Two brokers are articulating a very dollars-and-cents argument for why mortgage professionals continue to represent real cost savings for big banks – that despite Scotia’s take-it-leave-it approach to commission cuts.
“Brokers have a much higher closing rate than the branches,” said Dustan Woodhouse, a high-volume broker with Dominion Lending Centres Canadian Mortgage Experts on B.C.’s Lower Mainland. “It’s just not feasible for banks to entirely do away with the channel because they would end up spending more money to hire more staff and still have a lower funding ratio, so they would have to hire even more just to fund the same number of deals.”

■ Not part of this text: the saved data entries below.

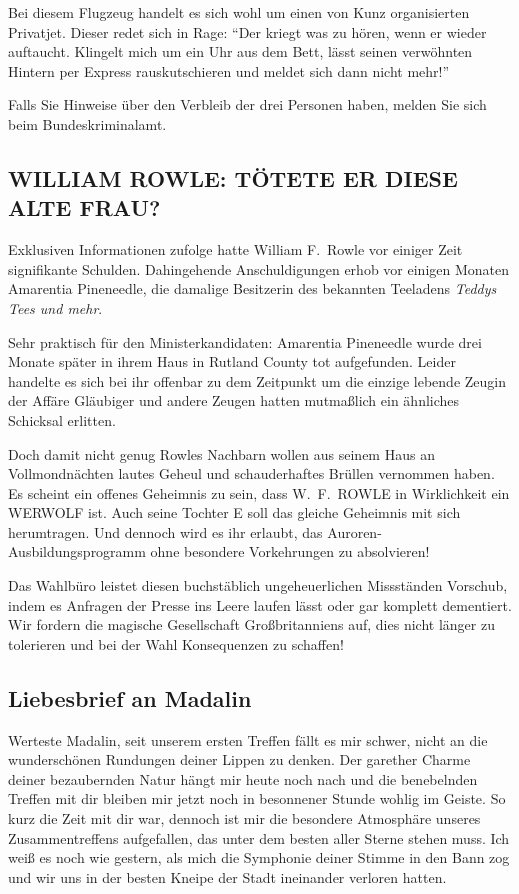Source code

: \documentclass[final]{multiversum}
\begin{document}
Bei diesem Flugzeug handelt es sich wohl um einen von Kunz organisierten
Privatjet. Dieser redet sich in Rage: \enquote{Der kriegt was zu hören, wenn er
wieder auftaucht. Klingelt mich um ein Uhr aus dem Bett, lässt seinen
verwöhnten Hintern per Express rauskutschieren und meldet sich dann nicht mehr!}

Falls Sie Hinweise über den Verbleib der drei Personen haben, melden Sie sich
beim Bundeskriminalamt.

\subsection{WILLIAM ROWLE: TÖTETE ER DIESE ALTE FRAU?}
Exklusiven Informationen zufolge hatte William F.\ Rowle vor einiger Zeit
signifikante Schulden. Dahingehende Anschuldigungen erhob vor einigen Monaten
Amarentia Pineneedle, die damalige Besitzerin des bekannten Teeladens
\emph{Teddys Tees und mehr}.

Sehr praktisch für den Ministerkandidaten: Amarentia Pineneedle wurde drei
Monate später in ihrem Haus in Rutland County tot aufgefunden. Leider handelte
es sich bei ihr offenbar zu dem Zeitpunkt um die einzige lebende Zeugin der
Affäre \textendash{} Gläubiger und andere Zeugen hatten mutmaßlich ein ähnliches
Schicksal erlitten.

Doch damit nicht genug \textendash{} Rowles Nachbarn wollen aus seinem Haus an
Vollmondnächten lautes Geheul und schauderhaftes Brüllen vernommen haben. Es
scheint ein offenes Geheimnis zu sein, dass W.\ F.\ ROWLE in Wirklichkeit ein
WERWOLF ist. Auch seine Tochter E soll das gleiche Geheimnis mit
sich herumtragen. Und dennoch wird es ihr erlaubt, das Auroren-Ausbildungsprogramm
ohne besondere Vorkehrungen zu absolvieren!

Das Wahlbüro leistet diesen buchstäblich ungeheuerlichen Missständen Vorschub,
indem es Anfragen der Presse ins Leere laufen lässt oder gar komplett
dementiert. Wir fordern die magische Gesellschaft Großbritanniens auf, dies
nicht länger zu tolerieren und bei der Wahl Konsequenzen zu schaffen!

\subsection{Liebesbrief an Madalin}
Werteste Madalin, seit unserem ersten Treffen fällt es mir schwer, nicht an die
wunderschönen Rundungen deiner Lippen zu denken.  Der garether Charme deiner
bezaubernden Natur hängt mir heute noch nach und die benebelnden Treffen mit
dir bleiben mir jetzt noch in besonnener Stunde wohlig im Geiste.  So kurz die
Zeit mit dir war, dennoch ist mir die besondere Atmosphäre unseres
Zusammentreffens aufgefallen, das unter dem besten aller Sterne stehen muss. Ich
weiß es noch wie gestern, als mich die Symphonie deiner Stimme in den Bann zog
und wir uns in der besten Kneipe der Stadt ineinander verloren hatten.
\end{document}
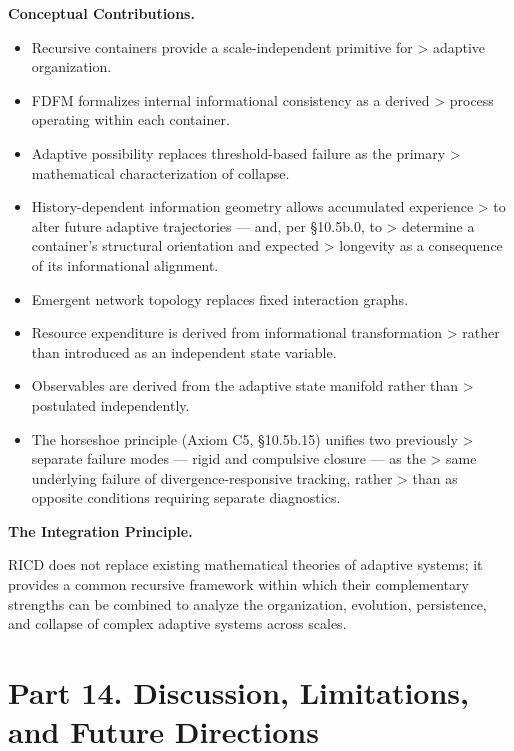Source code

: \documentclass[
]{article}
\begin{document}
\textbf{Conceptual Contributions.}

\begin{itemize}
\item
  Recursive containers provide a scale-independent primitive for
  \textgreater{} adaptive organization.
\item
  FDFM formalizes internal informational consistency as a derived
  \textgreater{} process operating within each container.
\item
  Adaptive possibility replaces threshold-based failure as the primary
  \textgreater{} mathematical characterization of collapse.
\item
  History-dependent information geometry allows accumulated experience
  \textgreater{} to alter future adaptive trajectories --- and, per
  §10.5b.0, to \textgreater{} determine a container's structural
  orientation and expected \textgreater{} longevity as a consequence of
  its informational alignment.
\item
  Emergent network topology replaces fixed interaction graphs.
\item
  Resource expenditure is derived from informational transformation
  \textgreater{} rather than introduced as an independent state
  variable.
\item
  Observables are derived from the adaptive state manifold rather than
  \textgreater{} postulated independently.
\item
  The horseshoe principle (Axiom C5, §10.5b.15) unifies two previously
  \textgreater{} separate failure modes --- rigid and compulsive closure
  --- as the \textgreater{} same underlying failure of
  divergence-responsive tracking, rather \textgreater{} than as opposite
  conditions requiring separate diagnostics.
\end{itemize}

\textbf{The Integration Principle.}

RICD does not replace existing mathematical theories of adaptive
systems; it provides a common recursive framework within which their
complementary strengths can be combined to analyze the organization,
evolution, persistence, and collapse of complex adaptive systems across
scales.

\hypertarget{part-14.-discussion-limitations-and-future-directions}{%
\section{Part 14. Discussion, Limitations, and Future
Directions}\label{part-14.-discussion-limitations-and-future-directions}}
\end{document}
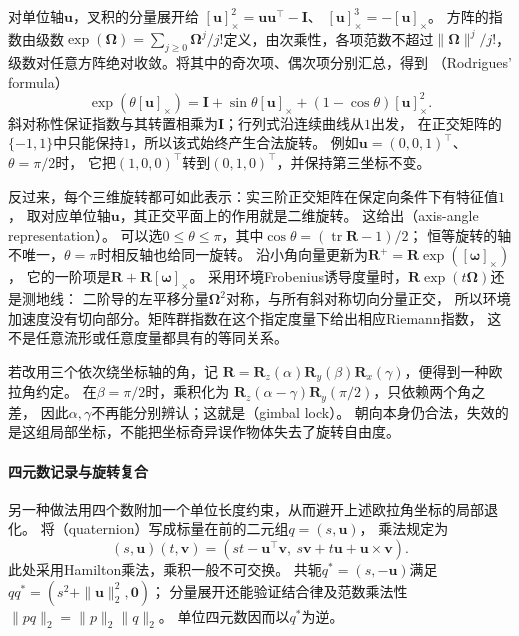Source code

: 对单位轴$\bm u$，叉积的分量展开给
$[\bm u]_\times^2=\bm u\bm u^\top-\bm I$、
$[\bm u]_\times^3=-[\bm u]_\times$。
方阵的指数由级数$\exp(\bm\Omega)=\sum_{j\geq0}\bm\Omega^j/j!$定义，由次乘性，各项范数不超过$\lVert\bm\Omega\rVert^j/j!$，级数对任意方阵绝对收敛。将其中的奇次项、偶次项分别汇总，得到
（Rodrigues' formula）
\begin{equation}
 \exp(\theta[\bm u]_\times)
 =\bm I+\sin\theta[\bm u]_\times+(1-\cos\theta)[\bm u]_\times^2.
 \label{eq:geometry-rodrigues}
\end{equation}
斜对称性保证指数与其转置相乘为$\bm I$；行列式沿连续曲线从$1$出发，
在正交矩阵的$\{-1,1\}$中只能保持$1$，所以该式始终产生合法旋转。
例如$\bm u=(0,0,1)^\top$、$\theta=\pi/2$时，
它把$(1,0,0)^\top$转到$(0,1,0)^\top$，并保持第三坐标不变。

反过来，每个三维旋转都可如此表示：实三阶正交矩阵在保定向条件下有特征值$1$，
取对应单位轴$\bm u$，其正交平面上的作用就是二维旋转。
这给出（axis-angle representation）。
可以选$0\leq\theta\leq\pi$，其中$\cos\theta=(\operatorname{tr}\bm R-1)/2$；
恒等旋转的轴不唯一，$\theta=\pi$时相反轴也给同一旋转。
沿小角向量更新为$\bm R^+=\bm R\exp([\bm\omega]_\times)$，
它的一阶项是$\bm R+\bm R[\bm\omega]_\times$。
采用环境Frobenius诱导度量时，$\bm R\exp(t\bm\Omega)$还是测地线：
二阶导的左平移分量$\bm\Omega^2$对称，与所有斜对称切向分量正交，
所以环境加速度没有切向部分。矩阵群指数在这个指定度量下给出相应Riemann指数，
这不是任意流形或任意度量都具有的等同关系。

若改用三个依次绕坐标轴的角，记
$\bm R=\bm R_z(\alpha)\bm R_y(\beta)\bm R_x(\gamma)$，便得到一种欧拉角约定。
在$\beta=\pi/2$时，乘积化为
$\bm R_z(\alpha-\gamma)\bm R_y(\pi/2)$，只依赖两个角之差，
因此$\alpha,\gamma$不再能分别辨认；这就是（gimbal lock）。
朝向本身仍合法，失效的是这组局部坐标，不能把坐标奇异误作物体失去了旋转自由度。

\paragraph{四元数记录与旋转复合}
另一种做法用四个数附加一个单位长度约束，从而避开上述欧拉角坐标的局部退化。
将（quaternion）写成标量在前的二元组$q=(s,\bm u)$，
乘法规定为
\[
 (s,\bm u)(t,\bm v)
 =(st-\bm u^\top\bm v,\ s\bm v+t\bm u+\bm u\times\bm v).
\]
此处采用Hamilton乘法，乘积一般不可交换。
共轭$q^*=(s,-\bm u)$满足$qq^*=(s^2+\|\bm u\|_2^2,\bm0)$；
分量展开还能验证结合律及范数乘法性$\|pq\|_2=\|p\|_2\|q\|_2$。
单位四元数因而以$q^*$为逆。

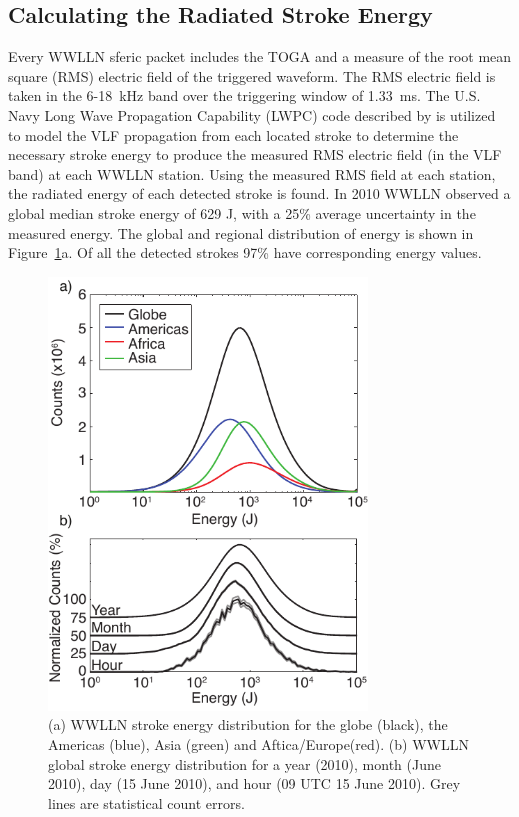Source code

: \subsection{Calculating the Radiated Stroke Energy}

Every WWLLN sferic packet includes the TOGA and a measure of the root mean square (RMS) electric field of the triggered waveform.
The RMS electric field is taken in the 6-18~kHz band over the triggering window of 1.33~ms.
The U.S. Navy Long Wave Propagation Capability (LWPC) code described by \citet{Ferguson1998} is utilized to model the VLF propagation from each located stroke to determine the necessary stroke energy to produce the measured RMS electric field (in the VLF band) at each WWLLN station.
Using the measured RMS field at each station, the radiated energy of each detected stroke is found.
In 2010 WWLLN observed a global median stroke energy of 629 J, with a 25\% average uncertainty in the measured energy.
The global and regional distribution of energy is shown in Figure~\ref{efficiency:fig:2010_Energy}a.
Of all the detected strokes 97\% have corresponding energy values.
\citep{Hutchins2012}

\begin{figure}[ht!]
   \centering
\noindent\includegraphics[width=20pc]{efficiency/Figures/2012RS005049-p1.pdf}
   \caption{(a) WWLLN stroke energy distribution for the globe (black), the Americas (blue), Asia (green) and Aftica/Europe(red).
(b) WWLLN global stroke energy distribution for a year (2010), month (June 2010), day (15 June 2010), and hour (09 UTC 15 June 2010).
Grey lines are statistical count errors.}
   \label{efficiency:fig:2010_Energy}
\end{figure}

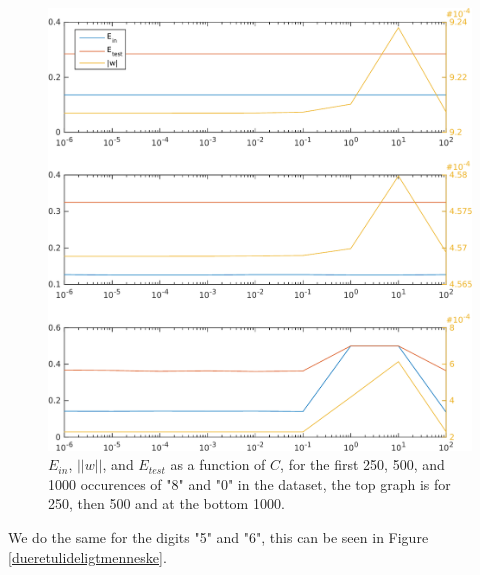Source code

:\begin{figure}
  \centering
  \includegraphics[width=\textwidth]{./08.pdf}
  \caption{$E_{in}$, $||w||$, and $E_{test}$ as a function of $C$, for the first 250, 500, and 1000 occurences of "8" and "0" in the dataset, the top graph is for 250, then 500 and at the bottom 1000.}
  \label{sutminfedepik}
\end{figure}
\noindent We do the same for the digits "5" and "6", this can be seen in Figure \ref{dueretulideligtmenneske}.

The assessment flies in the face of what brokers believe is the prevalent thinking among big banks. As evidence, they point to Scotia's arbitrary move to lower compensation on five-year deals. The move, say critics, suggests the bank thinks brokers need it much more than it needs them.
However, Woodhouse suggests that it might actually cost banks more to rely heavily on branch originations, especially considering that brokers bring in new clients rather than appeal to those the branches already service.
Another broker is echoing that point.
“Branch staff represent a fixed cost, banks pay to maintain them whether or not they bring in business,” said Gord McCallum, president and broker at First Foundation Residential Mortgages. “Brokers are a variable cost we’re paid by banks only when we close a deal.”
Even when finder’s fees and volume bonuses are taken into account, brokers still cost less for banks than maintaining road reps, he said.
Brokers also have a wide reach compared to banks representatives according to Lisette Amalfi, broker with Mortgage Alliance.
“Brokers typically cover a wider area compared to bank reps and have access to a larger client base,” she said. “If a bank’s product is good for our client we can represent them better since consumers come to us because they trust us to provide unbiased advice.”